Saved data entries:
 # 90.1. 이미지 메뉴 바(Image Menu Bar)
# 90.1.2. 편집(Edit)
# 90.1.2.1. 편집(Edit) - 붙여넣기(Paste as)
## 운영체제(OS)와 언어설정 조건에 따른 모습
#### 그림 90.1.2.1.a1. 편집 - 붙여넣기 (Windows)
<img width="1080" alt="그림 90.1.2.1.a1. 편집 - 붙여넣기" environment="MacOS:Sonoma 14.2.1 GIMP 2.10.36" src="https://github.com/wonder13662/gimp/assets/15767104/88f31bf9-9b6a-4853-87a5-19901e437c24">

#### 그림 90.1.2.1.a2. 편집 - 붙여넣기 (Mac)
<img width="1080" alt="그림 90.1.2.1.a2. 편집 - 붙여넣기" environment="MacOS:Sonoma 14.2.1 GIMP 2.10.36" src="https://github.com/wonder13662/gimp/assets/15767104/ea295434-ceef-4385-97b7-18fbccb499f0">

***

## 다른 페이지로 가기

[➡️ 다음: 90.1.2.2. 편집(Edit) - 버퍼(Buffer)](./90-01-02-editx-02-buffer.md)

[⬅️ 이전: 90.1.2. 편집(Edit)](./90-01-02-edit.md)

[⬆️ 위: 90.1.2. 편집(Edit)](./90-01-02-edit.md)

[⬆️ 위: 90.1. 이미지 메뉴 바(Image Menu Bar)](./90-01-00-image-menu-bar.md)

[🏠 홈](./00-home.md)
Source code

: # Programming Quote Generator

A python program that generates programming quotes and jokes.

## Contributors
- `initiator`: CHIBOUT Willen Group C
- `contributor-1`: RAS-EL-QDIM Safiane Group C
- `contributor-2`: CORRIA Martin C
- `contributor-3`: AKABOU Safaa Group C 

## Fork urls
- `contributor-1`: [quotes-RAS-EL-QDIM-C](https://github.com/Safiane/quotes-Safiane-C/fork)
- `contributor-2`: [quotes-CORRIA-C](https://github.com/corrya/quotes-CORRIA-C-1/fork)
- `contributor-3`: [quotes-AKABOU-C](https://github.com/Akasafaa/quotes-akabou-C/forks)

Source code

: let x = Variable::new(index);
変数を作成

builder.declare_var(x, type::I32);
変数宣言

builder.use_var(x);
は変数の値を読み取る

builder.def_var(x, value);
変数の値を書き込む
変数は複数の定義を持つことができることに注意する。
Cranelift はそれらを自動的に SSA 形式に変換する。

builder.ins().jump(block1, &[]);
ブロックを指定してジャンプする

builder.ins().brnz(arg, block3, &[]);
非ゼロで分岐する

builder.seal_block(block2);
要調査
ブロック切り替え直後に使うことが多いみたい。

TASK REQUIREMENTS: Retype every line up to and including the one that contains "#### 그림 90.1.2.1.a1. 편집 - 붙여넣기 (Windows)", beginning at the first line of the records, with no edits.

EXERCISE SOLUTION:
 # 90.1. 이미지 메뉴 바(Image Menu Bar)
# 90.1.2. 편집(Edit)
# 90.1.2.1. 편집(Edit) - 붙여넣기(Paste as)
## 운영체제(OS)와 언어설정 조건에 따른 모습
#### 그림 90.1.2.1.a1. 편집 - 붙여넣기 (Windows)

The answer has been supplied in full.